* [What you have to do] Answer with one number: the count of lines in the listing below that hold the word "blast".

|---|

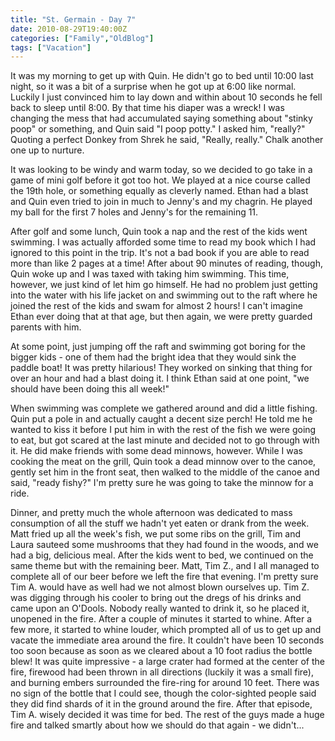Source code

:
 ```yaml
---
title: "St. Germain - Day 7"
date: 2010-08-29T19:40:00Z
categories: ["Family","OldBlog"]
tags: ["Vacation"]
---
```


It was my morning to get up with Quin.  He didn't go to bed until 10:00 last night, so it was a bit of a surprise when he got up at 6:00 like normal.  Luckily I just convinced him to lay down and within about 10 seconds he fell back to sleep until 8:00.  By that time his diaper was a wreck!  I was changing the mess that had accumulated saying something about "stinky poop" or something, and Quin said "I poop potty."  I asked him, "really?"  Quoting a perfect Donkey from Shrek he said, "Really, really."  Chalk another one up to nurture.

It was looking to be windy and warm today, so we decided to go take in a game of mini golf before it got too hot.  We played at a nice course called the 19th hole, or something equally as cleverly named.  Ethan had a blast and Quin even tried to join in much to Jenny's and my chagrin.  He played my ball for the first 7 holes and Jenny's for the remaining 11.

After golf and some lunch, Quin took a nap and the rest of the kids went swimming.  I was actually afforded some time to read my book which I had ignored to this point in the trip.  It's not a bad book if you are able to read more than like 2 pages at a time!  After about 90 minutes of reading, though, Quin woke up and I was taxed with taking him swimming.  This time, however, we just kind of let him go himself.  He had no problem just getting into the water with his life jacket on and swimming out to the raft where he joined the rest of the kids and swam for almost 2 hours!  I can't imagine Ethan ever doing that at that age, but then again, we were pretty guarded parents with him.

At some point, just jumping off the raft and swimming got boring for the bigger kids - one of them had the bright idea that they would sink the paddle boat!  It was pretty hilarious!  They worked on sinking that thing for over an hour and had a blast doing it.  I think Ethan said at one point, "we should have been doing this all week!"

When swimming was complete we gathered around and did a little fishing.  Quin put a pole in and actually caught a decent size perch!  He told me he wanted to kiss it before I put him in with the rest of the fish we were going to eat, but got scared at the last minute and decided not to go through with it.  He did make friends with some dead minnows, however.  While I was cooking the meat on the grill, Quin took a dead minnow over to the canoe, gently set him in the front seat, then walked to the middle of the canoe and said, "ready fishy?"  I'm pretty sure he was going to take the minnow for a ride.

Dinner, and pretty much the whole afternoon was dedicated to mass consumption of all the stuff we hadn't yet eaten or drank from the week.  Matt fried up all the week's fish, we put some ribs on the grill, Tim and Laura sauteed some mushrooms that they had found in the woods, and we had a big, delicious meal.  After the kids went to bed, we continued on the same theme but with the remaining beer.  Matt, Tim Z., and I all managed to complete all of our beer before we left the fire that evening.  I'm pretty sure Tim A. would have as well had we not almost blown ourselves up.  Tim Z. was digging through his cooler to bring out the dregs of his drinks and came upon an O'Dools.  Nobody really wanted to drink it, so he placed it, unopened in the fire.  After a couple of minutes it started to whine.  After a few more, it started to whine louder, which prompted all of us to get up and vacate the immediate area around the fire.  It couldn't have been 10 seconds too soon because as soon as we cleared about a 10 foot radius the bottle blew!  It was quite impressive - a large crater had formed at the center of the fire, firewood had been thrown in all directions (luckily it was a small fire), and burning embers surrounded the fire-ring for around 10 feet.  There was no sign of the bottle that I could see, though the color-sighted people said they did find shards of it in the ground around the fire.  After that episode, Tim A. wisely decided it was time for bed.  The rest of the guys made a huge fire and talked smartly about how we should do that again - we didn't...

|---|

* [Solved exercise] 2